Civil Rights Lawyers Challenge Judge's Removal After Stop-and-Frisk Ruling
Tue, 11/12/2013 - by Karen McVeigh
This article originally appeared on The Guardian

The removal of a federal judge from a long-running case against the New York police department's stop-and-frisk practices appeared to be "gratuitous and deeply flawed", according to a legal challenge filed on Monday by civil rights attorneys.

Attorneys from the Center of Constitutional Rights say that a ruling by a three-judge second circuit panel to remove US district judge Shira Scheindlin was "unprecedented and unwarranted" and have asked the entire court to reconsider it.

It is the second legal appeal in a week against the panel's unusual ruling removing Scheindlin from the case. A motion filed on Wednesday by Scheindlin's lawyers argued that the panel acted with unseemly haste, that they did so on the basis of a skewed reading of the evidence, and that they violated a rule that gives judges accused of misconduct notice and the opportunity to defend themselves.

The three-judge panel removed the judge on October 31. It also stayed her earlier order requiring the New York police department to alter its stop-and-frisk policies.

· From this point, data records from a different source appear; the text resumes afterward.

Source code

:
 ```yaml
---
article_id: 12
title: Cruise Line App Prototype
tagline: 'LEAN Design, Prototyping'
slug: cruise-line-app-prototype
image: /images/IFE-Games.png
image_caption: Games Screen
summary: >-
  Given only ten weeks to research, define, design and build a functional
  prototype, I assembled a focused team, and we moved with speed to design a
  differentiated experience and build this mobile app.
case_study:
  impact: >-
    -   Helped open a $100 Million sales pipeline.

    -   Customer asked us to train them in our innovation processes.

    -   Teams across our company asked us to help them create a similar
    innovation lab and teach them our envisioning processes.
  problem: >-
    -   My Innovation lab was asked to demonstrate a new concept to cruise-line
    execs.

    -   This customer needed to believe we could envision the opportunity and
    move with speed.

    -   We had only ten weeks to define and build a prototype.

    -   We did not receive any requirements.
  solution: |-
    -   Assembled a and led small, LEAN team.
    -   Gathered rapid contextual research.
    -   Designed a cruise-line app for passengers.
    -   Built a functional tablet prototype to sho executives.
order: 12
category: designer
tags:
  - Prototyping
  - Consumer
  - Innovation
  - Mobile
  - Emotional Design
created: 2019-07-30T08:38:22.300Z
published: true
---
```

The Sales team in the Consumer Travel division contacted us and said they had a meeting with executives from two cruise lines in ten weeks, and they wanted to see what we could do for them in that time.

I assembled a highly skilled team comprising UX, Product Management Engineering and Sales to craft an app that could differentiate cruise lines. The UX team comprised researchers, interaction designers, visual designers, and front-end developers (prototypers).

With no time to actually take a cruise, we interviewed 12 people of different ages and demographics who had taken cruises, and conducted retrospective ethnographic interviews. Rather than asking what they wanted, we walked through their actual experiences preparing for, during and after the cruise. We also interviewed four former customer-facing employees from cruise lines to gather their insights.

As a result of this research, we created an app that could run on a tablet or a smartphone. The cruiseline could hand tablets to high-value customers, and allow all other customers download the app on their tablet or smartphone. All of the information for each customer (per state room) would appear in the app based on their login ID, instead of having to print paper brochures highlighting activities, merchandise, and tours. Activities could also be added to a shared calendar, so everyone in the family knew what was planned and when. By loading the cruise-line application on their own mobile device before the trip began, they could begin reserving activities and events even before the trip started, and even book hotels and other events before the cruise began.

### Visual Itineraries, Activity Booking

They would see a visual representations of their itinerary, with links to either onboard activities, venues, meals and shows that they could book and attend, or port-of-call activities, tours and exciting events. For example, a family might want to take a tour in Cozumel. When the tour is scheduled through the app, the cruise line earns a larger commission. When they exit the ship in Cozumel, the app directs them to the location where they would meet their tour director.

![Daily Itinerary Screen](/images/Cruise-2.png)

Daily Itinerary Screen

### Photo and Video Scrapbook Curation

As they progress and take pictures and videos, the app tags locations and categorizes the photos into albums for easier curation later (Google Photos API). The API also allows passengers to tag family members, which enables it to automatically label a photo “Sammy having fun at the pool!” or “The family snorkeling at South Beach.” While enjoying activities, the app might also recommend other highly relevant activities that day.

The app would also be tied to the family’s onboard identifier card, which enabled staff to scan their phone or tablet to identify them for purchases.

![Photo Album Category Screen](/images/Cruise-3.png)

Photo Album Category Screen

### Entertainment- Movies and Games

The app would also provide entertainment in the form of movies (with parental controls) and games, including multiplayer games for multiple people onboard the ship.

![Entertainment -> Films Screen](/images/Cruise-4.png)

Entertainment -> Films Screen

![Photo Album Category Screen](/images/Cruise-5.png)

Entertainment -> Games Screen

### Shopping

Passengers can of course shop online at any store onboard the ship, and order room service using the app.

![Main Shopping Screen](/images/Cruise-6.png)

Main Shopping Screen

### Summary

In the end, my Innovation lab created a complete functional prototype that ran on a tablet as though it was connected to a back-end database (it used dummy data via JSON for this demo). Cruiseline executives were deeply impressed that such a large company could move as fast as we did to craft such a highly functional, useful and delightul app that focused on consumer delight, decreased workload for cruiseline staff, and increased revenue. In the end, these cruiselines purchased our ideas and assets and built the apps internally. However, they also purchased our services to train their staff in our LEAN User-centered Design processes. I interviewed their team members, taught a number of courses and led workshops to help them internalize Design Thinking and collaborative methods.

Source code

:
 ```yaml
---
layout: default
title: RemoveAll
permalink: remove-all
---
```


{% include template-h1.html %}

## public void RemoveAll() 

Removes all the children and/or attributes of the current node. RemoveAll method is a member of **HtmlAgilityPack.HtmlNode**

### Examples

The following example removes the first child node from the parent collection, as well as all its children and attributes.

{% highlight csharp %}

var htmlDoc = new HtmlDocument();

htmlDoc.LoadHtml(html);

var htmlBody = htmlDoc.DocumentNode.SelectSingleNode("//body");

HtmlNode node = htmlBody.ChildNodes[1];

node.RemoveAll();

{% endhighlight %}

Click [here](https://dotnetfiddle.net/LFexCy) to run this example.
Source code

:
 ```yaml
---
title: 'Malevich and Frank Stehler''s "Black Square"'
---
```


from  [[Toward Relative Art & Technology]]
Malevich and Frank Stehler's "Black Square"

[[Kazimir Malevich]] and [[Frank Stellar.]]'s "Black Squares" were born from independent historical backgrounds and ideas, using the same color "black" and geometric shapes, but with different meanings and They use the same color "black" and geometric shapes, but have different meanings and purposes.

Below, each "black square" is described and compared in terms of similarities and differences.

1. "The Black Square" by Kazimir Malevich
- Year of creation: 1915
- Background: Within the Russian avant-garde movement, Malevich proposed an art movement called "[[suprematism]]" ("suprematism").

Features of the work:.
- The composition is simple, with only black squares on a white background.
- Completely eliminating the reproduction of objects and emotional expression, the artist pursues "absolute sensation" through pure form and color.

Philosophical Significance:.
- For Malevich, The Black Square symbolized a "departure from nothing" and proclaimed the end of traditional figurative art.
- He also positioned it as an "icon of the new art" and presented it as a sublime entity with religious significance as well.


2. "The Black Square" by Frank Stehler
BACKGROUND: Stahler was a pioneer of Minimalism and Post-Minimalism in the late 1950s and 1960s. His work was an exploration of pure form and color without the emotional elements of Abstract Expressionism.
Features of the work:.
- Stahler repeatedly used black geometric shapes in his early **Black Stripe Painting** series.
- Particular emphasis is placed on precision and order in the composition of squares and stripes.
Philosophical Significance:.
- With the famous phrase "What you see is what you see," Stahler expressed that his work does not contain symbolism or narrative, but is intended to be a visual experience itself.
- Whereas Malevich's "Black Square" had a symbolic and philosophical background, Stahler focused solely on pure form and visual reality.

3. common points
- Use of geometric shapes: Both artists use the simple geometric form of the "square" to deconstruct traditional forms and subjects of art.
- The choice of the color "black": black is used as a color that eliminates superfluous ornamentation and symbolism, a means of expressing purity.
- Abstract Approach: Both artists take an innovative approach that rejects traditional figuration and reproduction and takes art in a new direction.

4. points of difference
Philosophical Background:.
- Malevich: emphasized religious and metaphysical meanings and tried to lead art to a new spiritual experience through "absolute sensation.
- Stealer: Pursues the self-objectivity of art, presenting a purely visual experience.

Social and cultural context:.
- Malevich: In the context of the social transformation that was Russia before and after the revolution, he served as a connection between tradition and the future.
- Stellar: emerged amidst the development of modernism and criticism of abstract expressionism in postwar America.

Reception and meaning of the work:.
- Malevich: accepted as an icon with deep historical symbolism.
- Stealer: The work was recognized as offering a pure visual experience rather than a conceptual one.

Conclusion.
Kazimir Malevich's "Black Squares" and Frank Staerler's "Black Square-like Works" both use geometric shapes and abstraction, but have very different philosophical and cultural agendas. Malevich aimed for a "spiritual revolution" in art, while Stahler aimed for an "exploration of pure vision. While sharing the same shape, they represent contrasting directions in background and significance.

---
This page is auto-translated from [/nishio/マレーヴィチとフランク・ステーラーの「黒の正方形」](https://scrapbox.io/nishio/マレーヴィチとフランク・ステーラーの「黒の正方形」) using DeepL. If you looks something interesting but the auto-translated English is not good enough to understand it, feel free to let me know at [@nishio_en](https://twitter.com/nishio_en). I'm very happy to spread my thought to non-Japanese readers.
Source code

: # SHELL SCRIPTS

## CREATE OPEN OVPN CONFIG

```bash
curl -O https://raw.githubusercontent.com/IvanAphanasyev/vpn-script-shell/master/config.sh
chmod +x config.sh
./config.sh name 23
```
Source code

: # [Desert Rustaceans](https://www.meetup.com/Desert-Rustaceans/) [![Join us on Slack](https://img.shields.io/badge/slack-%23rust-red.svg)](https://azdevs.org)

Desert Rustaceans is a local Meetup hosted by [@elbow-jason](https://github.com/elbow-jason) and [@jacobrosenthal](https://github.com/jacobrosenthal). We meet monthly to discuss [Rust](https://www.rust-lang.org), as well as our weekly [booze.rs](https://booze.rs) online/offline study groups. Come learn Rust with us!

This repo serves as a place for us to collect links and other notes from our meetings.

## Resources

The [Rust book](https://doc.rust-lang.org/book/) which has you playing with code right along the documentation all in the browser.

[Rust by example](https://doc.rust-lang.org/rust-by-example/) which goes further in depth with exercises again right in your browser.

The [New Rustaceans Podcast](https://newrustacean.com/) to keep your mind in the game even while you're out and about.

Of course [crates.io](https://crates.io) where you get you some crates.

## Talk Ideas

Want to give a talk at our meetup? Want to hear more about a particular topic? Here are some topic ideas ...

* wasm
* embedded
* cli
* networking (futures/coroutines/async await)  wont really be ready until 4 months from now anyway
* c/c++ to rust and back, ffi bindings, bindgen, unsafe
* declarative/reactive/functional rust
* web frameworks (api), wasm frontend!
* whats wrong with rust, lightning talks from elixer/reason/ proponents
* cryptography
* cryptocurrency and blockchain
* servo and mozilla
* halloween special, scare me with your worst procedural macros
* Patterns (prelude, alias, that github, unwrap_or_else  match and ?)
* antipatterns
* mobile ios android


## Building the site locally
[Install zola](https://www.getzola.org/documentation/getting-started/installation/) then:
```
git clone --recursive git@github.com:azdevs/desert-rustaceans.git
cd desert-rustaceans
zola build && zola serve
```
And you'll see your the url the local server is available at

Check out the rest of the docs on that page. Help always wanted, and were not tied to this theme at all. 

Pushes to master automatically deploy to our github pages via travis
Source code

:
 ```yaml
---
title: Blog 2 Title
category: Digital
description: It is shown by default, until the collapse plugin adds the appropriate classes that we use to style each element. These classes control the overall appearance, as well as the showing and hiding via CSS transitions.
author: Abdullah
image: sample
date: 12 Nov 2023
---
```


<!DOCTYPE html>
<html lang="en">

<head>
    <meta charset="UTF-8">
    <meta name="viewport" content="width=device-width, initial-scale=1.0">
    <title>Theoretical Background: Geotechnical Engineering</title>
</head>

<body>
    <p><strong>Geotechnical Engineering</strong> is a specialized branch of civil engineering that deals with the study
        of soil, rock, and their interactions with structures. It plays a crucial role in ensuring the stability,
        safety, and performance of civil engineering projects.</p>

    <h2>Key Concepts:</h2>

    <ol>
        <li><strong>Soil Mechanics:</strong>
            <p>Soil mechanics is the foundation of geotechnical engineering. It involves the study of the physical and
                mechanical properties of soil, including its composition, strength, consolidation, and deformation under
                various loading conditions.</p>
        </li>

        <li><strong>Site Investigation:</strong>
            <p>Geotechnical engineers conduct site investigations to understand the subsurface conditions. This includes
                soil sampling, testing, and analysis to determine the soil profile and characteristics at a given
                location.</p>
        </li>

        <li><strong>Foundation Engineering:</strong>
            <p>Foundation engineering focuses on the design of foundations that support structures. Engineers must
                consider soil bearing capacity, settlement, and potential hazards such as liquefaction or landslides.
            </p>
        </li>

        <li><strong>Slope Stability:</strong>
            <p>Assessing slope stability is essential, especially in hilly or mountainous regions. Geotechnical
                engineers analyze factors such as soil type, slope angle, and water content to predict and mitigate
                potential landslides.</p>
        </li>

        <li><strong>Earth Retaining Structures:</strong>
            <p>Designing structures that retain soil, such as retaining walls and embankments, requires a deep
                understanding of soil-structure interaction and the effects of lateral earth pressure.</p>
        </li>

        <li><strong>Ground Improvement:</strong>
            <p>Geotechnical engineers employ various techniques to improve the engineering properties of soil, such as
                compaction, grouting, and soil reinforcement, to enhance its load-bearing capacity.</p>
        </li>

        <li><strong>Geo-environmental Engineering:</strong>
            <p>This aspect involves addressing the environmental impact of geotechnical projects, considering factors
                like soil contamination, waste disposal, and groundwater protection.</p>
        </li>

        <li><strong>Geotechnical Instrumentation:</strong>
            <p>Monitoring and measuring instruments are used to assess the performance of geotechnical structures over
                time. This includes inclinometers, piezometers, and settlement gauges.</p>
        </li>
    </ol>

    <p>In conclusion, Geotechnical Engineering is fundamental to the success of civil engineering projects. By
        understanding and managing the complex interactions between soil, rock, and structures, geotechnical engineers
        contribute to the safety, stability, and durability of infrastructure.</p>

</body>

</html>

The panel said she misapplied a related case ruling that allowed her to take stop-and-frisk cases, and that she gave media interviews during the trial, thus calling her impartiality into question.

Baher Azmy, CCR legal director, said: “The removal of judge Scheindlin was done by a perfect storm of procedural irregularity. The appellate panel cast aspersions upon the professional conduct of one of the most respected members of the federal judiciary – and thus inappropriately cast doubt on her legal rulings – while itself taking an unprecedented step that no party requested, of which no party was notified, and without providing the parties an opportunity to be heard.”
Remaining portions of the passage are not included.